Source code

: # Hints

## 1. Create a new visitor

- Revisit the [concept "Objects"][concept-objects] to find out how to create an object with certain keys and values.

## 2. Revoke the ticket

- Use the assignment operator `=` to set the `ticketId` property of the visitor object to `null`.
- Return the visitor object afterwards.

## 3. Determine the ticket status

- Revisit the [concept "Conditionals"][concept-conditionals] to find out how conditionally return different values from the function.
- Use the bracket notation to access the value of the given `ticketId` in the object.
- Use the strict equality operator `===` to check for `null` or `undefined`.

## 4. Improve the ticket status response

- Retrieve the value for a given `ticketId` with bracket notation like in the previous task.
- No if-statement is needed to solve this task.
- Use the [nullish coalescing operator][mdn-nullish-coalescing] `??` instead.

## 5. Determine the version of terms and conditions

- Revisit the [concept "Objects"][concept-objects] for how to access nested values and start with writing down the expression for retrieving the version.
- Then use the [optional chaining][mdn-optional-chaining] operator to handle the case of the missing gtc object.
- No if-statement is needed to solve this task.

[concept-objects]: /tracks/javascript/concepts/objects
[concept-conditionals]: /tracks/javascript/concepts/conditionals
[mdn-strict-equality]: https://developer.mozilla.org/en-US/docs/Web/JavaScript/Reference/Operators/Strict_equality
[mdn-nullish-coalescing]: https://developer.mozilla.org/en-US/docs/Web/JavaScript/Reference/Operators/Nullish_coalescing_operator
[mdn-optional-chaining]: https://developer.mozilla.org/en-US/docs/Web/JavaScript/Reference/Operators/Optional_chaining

* * *

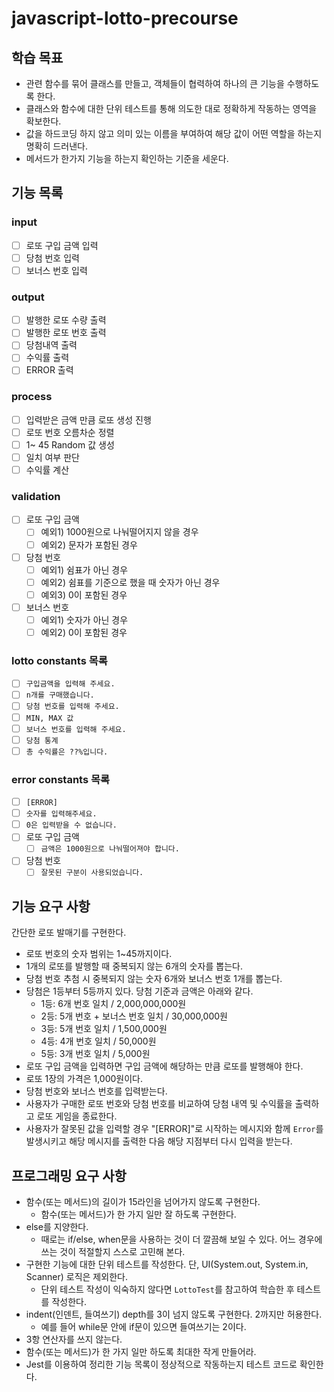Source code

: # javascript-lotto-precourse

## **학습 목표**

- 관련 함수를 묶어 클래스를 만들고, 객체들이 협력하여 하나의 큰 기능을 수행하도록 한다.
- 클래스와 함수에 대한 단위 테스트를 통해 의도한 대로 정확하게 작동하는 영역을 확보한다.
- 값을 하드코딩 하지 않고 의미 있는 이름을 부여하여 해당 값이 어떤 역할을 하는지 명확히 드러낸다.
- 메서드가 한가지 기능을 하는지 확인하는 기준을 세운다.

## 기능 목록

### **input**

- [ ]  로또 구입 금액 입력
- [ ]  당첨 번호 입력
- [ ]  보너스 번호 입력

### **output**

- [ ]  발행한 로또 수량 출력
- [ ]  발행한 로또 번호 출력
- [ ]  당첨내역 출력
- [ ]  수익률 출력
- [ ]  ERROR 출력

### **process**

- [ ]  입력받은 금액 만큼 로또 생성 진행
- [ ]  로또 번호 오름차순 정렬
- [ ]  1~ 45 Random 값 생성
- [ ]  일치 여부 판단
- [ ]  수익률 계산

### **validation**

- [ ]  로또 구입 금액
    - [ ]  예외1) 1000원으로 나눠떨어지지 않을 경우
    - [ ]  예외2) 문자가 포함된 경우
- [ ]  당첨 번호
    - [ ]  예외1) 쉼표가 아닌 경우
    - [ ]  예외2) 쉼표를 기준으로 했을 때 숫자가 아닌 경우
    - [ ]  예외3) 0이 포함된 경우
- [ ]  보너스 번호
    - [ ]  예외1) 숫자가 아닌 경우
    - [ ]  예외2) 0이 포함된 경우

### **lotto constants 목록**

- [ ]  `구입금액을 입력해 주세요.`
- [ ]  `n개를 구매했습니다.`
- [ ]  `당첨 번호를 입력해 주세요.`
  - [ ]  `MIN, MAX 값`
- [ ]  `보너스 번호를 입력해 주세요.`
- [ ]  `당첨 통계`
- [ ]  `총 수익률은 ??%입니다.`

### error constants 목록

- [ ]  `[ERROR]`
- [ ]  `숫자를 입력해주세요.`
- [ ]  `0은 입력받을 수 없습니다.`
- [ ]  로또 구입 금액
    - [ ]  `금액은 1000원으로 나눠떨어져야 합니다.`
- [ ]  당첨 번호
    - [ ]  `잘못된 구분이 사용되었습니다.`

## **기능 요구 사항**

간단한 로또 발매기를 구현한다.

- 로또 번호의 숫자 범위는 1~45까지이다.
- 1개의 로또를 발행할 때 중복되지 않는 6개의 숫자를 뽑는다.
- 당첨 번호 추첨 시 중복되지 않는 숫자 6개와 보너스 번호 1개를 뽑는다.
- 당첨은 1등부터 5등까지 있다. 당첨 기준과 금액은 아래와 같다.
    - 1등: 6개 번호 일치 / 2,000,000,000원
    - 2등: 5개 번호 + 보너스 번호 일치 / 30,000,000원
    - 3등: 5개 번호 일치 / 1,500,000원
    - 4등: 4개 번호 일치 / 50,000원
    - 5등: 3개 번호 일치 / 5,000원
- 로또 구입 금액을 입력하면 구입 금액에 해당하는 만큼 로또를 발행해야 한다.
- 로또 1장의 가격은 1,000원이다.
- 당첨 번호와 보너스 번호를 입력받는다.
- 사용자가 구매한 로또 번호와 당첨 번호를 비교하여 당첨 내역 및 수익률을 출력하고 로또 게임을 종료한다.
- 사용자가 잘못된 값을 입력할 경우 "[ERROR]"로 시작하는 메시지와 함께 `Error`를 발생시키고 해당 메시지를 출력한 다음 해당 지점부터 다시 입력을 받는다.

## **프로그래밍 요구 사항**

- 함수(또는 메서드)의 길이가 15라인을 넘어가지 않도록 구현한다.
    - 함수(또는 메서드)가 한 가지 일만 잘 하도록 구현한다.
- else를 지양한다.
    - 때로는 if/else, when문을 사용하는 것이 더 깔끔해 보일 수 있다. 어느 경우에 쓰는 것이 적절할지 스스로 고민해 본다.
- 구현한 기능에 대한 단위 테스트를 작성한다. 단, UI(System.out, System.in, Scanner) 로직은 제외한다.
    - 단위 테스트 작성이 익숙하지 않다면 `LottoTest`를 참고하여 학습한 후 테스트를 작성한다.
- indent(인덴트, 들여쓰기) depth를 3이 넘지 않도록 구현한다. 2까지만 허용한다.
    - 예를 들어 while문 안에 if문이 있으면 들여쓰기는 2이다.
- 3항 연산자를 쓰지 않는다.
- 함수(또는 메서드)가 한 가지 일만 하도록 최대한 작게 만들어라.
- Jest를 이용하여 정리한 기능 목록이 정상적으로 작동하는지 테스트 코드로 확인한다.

**Action item**: Search the listing above for the lines with "- 3등: 5개 번호 일치 / 1,500,000원" and "- else를 지양한다.", then output those lines and all lines between them exactly.

**The answer**:
    - 3등: 5개 번호 일치 / 1,500,000원
    - 4등: 4개 번호 일치 / 50,000원
    - 5등: 3개 번호 일치 / 5,000원
- 로또 구입 금액을 입력하면 구입 금액에 해당하는 만큼 로또를 발행해야 한다.
- 로또 1장의 가격은 1,000원이다.
- 당첨 번호와 보너스 번호를 입력받는다.
- 사용자가 구매한 로또 번호와 당첨 번호를 비교하여 당첨 내역 및 수익률을 출력하고 로또 게임을 종료한다.
- 사용자가 잘못된 값을 입력할 경우 "[ERROR]"로 시작하는 메시지와 함께 `Error`를 발생시키고 해당 메시지를 출력한 다음 해당 지점부터 다시 입력을 받는다.

## **프로그래밍 요구 사항**

- 함수(또는 메서드)의 길이가 15라인을 넘어가지 않도록 구현한다.
    - 함수(또는 메서드)가 한 가지 일만 잘 하도록 구현한다.
- else를 지양한다.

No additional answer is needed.